[Saved data entries]

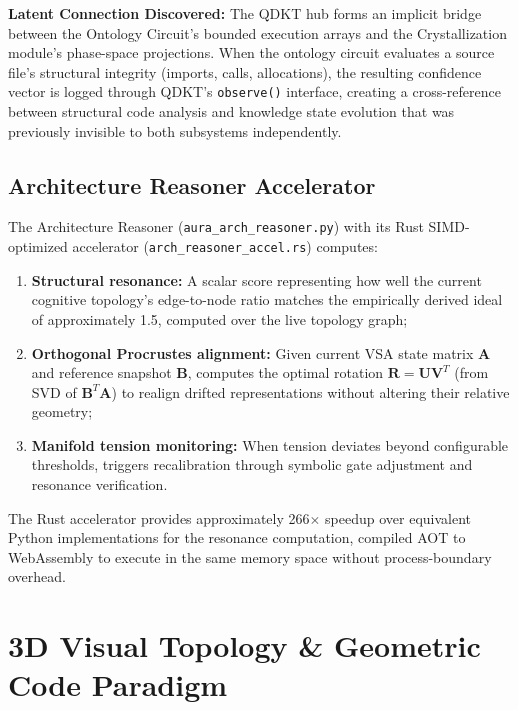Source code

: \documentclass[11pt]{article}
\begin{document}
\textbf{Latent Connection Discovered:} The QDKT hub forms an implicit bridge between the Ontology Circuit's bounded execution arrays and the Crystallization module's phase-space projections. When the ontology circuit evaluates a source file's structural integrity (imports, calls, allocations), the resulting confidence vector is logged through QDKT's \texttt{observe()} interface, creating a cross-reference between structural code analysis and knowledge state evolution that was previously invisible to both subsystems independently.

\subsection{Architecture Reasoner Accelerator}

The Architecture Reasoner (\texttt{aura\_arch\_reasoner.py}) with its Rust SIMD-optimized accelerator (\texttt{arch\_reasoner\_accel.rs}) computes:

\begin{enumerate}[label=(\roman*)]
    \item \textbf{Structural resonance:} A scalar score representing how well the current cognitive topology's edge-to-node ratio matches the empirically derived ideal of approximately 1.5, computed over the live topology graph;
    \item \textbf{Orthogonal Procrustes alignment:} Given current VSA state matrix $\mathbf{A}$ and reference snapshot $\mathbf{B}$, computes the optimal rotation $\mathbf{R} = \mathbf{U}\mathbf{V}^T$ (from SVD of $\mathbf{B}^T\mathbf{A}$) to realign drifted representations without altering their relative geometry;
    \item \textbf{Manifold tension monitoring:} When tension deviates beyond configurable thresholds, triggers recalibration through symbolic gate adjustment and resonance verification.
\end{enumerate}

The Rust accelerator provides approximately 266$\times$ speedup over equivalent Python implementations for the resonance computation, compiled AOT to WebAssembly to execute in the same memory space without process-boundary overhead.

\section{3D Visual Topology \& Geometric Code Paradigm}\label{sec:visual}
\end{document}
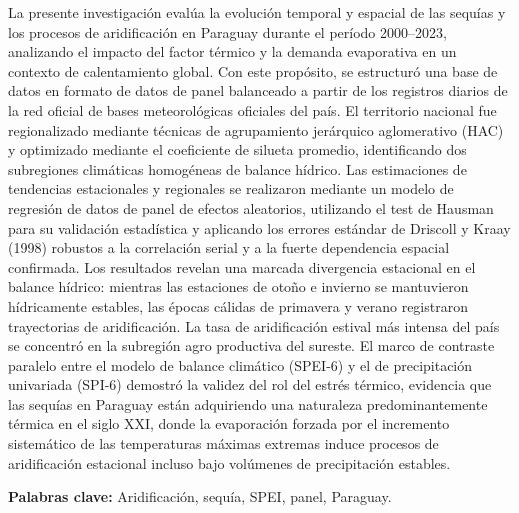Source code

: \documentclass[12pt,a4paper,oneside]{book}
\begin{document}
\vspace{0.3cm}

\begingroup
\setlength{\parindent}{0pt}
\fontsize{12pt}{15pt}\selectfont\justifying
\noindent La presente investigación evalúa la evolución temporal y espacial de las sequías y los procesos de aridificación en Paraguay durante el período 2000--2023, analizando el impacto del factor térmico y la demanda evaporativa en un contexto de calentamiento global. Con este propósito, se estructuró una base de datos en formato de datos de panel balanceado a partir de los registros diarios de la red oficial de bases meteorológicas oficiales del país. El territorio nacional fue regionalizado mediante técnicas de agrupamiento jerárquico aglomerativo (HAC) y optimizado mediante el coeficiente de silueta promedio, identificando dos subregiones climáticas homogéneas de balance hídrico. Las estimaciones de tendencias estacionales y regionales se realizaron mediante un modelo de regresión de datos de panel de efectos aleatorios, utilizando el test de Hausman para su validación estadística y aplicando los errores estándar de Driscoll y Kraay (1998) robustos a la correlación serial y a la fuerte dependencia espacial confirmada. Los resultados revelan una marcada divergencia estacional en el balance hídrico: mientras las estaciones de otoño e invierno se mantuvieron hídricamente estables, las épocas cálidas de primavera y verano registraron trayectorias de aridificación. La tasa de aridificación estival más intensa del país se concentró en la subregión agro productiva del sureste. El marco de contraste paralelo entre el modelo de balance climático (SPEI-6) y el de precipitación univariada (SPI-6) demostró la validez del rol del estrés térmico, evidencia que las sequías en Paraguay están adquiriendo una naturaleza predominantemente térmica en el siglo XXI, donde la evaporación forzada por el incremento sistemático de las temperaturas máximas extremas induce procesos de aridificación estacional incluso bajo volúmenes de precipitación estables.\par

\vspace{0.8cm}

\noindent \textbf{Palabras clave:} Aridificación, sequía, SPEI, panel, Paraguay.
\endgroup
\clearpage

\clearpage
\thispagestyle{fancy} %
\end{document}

...

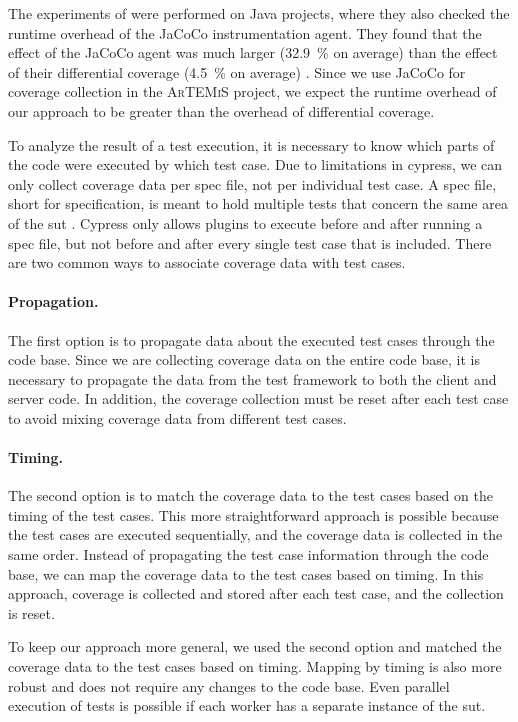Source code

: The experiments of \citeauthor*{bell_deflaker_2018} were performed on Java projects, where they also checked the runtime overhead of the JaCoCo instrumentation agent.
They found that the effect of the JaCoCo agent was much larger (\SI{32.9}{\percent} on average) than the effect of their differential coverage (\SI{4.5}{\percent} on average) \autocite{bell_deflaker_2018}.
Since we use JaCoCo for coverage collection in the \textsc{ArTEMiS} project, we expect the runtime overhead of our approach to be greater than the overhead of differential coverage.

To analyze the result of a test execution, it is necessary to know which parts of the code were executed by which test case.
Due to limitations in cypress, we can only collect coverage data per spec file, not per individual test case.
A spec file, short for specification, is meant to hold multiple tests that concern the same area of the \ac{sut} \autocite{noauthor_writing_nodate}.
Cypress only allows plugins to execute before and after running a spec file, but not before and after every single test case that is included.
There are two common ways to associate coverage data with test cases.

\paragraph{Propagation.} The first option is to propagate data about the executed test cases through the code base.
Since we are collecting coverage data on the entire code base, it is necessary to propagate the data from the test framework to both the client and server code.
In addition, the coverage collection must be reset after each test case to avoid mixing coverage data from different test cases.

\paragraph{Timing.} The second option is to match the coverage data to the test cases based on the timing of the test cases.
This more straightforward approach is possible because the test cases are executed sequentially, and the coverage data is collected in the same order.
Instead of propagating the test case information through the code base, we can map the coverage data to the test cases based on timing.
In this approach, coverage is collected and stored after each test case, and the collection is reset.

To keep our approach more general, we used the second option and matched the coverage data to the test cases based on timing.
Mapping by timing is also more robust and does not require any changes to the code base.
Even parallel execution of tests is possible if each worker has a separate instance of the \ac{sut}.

#### TASK BRIEF
Both end lines included, restate word for word the lines above from the line with "through the code base." to the line with "Instead of propagating", and nothing else.

#### TASK RESPONSE
\paragraph{Propagation.} The first option is to propagate data about the executed test cases through the code base.
Since we are collecting coverage data on the entire code base, it is necessary to propagate the data from the test framework to both the client and server code.
In addition, the coverage collection must be reset after each test case to avoid mixing coverage data from different test cases.

\paragraph{Timing.} The second option is to match the coverage data to the test cases based on the timing of the test cases.
This more straightforward approach is possible because the test cases are executed sequentially, and the coverage data is collected in the same order.
Instead of propagating the test case information through the code base, we can map the coverage data to the test cases based on timing.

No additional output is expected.